Aline is the daughter of a nobleman (this nobleman, of course, cares about ranks and social powers so he’s a bad daddy and a lousy nobleman) while her buddy John McKenna is the Stony Cross Park stableboy. When their hormones start surging, Aline and John begin to start their fiddle-diddles… until Aline just has to pretend that she loathes him for his lowly status and sends him away! If it sounds bad here, wait until you read the detailed reason as to why she sends him away. It’s a no-brainer. So cut to today, when John has made a fortune for himself in – where else? – America. He wants revenge. She has been so miserable and blue and hurt all this while, just like the delightful little martyr that she is, that she must experience that One Night of Love to cherish forever and ever before sending him away – forever!
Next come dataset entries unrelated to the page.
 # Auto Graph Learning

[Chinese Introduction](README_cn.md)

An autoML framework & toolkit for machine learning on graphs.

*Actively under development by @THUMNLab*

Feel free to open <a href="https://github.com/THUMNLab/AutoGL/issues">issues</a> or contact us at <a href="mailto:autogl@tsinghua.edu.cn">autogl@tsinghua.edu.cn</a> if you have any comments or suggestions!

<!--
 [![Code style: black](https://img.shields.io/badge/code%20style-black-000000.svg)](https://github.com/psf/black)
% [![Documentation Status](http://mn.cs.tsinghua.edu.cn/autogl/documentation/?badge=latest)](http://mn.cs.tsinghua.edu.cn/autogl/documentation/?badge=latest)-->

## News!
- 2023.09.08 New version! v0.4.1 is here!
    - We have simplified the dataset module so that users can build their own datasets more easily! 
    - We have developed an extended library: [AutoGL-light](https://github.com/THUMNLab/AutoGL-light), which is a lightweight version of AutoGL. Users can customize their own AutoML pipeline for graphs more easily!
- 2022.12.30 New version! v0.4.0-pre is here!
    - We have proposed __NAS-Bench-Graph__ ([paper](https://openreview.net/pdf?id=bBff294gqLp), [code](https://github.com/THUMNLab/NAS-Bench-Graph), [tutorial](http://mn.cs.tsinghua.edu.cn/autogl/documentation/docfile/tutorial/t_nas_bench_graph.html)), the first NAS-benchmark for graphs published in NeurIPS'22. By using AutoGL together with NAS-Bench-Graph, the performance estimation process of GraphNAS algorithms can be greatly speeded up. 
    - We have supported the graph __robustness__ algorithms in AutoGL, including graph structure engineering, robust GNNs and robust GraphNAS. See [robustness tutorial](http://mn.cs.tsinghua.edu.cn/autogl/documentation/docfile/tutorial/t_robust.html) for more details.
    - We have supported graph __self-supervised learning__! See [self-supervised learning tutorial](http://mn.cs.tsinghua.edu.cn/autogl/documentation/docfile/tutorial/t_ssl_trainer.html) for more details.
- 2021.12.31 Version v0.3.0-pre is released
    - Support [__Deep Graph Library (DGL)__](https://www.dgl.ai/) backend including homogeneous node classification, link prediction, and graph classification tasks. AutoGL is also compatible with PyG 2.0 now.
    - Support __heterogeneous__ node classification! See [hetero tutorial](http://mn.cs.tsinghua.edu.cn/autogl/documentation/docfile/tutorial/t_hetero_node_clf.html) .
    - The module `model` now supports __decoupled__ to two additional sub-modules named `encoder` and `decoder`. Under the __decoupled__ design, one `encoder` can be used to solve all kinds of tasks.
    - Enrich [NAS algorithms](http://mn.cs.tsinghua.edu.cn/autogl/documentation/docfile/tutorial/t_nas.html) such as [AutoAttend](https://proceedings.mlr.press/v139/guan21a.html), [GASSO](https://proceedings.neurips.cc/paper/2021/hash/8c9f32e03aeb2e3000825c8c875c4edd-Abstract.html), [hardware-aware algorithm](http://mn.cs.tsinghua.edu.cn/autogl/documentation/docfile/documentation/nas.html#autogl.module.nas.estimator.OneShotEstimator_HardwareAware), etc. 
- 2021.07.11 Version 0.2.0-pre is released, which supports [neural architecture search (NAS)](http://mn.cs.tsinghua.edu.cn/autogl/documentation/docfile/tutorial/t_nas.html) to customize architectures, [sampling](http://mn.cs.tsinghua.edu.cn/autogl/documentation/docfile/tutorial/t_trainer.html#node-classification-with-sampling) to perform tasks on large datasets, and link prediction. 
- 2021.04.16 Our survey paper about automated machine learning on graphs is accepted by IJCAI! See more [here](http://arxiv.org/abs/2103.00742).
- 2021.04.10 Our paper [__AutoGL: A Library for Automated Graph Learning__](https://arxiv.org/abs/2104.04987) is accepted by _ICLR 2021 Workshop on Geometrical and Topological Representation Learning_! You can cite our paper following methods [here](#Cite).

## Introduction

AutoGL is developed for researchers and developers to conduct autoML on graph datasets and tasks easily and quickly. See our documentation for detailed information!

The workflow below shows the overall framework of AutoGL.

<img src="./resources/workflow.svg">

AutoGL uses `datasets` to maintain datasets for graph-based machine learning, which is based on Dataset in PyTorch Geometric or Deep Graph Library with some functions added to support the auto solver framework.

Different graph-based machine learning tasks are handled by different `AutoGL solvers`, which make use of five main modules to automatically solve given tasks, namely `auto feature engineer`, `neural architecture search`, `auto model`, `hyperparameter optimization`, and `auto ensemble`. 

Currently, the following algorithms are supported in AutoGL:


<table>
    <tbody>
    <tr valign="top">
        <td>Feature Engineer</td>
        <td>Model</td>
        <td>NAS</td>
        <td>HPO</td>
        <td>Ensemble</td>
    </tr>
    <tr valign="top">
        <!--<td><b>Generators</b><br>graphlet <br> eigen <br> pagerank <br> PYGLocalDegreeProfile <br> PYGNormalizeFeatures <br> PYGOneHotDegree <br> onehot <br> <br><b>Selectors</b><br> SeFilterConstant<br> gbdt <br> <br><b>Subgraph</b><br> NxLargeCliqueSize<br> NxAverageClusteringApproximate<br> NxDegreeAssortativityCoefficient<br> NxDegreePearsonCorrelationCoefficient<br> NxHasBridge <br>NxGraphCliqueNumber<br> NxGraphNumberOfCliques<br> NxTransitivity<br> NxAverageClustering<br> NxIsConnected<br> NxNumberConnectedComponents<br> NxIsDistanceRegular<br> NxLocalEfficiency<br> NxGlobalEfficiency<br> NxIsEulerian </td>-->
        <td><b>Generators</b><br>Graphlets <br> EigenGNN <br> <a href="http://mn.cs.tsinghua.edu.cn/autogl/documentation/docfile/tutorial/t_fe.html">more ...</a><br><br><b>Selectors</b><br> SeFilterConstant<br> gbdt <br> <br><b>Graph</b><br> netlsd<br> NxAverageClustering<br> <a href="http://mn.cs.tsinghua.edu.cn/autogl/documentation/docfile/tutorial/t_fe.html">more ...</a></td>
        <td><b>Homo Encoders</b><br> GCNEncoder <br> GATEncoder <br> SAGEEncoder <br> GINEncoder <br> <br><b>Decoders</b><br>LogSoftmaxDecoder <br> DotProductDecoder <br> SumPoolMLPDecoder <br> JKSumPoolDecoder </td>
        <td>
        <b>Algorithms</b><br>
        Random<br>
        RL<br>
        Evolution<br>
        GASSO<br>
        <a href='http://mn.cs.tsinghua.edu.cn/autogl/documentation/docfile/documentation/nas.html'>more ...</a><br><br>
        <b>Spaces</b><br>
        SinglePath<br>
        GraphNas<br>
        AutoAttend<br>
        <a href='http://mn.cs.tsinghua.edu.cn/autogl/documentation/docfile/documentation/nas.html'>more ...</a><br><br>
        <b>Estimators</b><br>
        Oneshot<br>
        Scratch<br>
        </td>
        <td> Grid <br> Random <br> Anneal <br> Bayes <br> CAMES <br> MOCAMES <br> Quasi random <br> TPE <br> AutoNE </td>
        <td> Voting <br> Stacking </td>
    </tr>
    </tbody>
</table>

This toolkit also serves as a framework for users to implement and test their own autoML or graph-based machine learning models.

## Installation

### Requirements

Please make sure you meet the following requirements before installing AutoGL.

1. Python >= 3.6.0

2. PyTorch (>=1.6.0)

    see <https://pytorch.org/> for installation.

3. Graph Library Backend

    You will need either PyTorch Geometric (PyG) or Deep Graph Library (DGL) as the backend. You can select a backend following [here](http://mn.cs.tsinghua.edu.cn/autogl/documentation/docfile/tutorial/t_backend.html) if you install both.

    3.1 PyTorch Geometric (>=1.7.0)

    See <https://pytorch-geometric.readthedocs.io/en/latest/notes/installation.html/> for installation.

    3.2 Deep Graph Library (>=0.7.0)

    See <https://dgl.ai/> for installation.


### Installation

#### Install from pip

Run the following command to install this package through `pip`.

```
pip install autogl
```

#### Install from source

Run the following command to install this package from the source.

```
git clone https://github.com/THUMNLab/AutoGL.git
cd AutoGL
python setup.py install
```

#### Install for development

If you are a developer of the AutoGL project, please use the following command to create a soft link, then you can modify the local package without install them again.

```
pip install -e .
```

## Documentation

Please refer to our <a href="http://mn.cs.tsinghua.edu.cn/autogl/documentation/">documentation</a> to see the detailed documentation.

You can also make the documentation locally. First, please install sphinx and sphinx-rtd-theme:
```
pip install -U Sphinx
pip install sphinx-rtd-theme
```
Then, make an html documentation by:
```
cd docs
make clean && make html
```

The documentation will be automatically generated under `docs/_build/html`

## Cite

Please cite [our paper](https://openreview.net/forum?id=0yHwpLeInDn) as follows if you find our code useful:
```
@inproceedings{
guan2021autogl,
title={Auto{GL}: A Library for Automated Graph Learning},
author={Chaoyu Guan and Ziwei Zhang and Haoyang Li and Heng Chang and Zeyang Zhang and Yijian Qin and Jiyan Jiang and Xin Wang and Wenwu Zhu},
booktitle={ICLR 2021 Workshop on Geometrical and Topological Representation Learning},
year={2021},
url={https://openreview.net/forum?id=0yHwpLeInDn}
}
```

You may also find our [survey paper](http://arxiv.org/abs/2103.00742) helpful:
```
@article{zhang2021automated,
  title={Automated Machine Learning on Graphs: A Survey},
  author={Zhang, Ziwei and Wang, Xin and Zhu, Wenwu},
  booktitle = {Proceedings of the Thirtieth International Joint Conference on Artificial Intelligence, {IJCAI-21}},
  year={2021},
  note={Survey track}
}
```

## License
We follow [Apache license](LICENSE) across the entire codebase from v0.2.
Yes, forever! Where’s the dramatic drum beat when I need it?
It doesn’t take long before John abandons his half-baked plans for vengeance a la heartbreak as he falls deep in love again with Aline’s neediness and helplessness. Aline, of course, has loved him forever and ever and ever (imagine another dramatic drum beat here) but she just cannot have John, she really cannot, et cetera. After a while I wonder just how bad John’s rescue complex has to be in order for him to keep hanging on to Aline despite her irritating tendency to hurt him while making a bigger martyr out of herself with the turning of the pages.
A more sane and hence more enjoyable secondary romance takes place between Aline’s sister Livia and John’s employer/best buddy Gideon Shaw, but to my dismay, this one actually becomes more and more ignored as the story progresses. So much for my hoping that there will be some escape from John and Aline’s tedious melodrama of unnecessary sufferings, secrets, and martyr nitwits. Again the Magic is a very readable story as Ms Kleypas is a polished storyteller and her dialogs are cleanly written, but the story on the whole is a very tedious and predictable read that will provide a few hours of forgettable escape and nothing more. It’s sort of like drinking cheap and bad beer when one could be enjoying some vintage champagne, actually.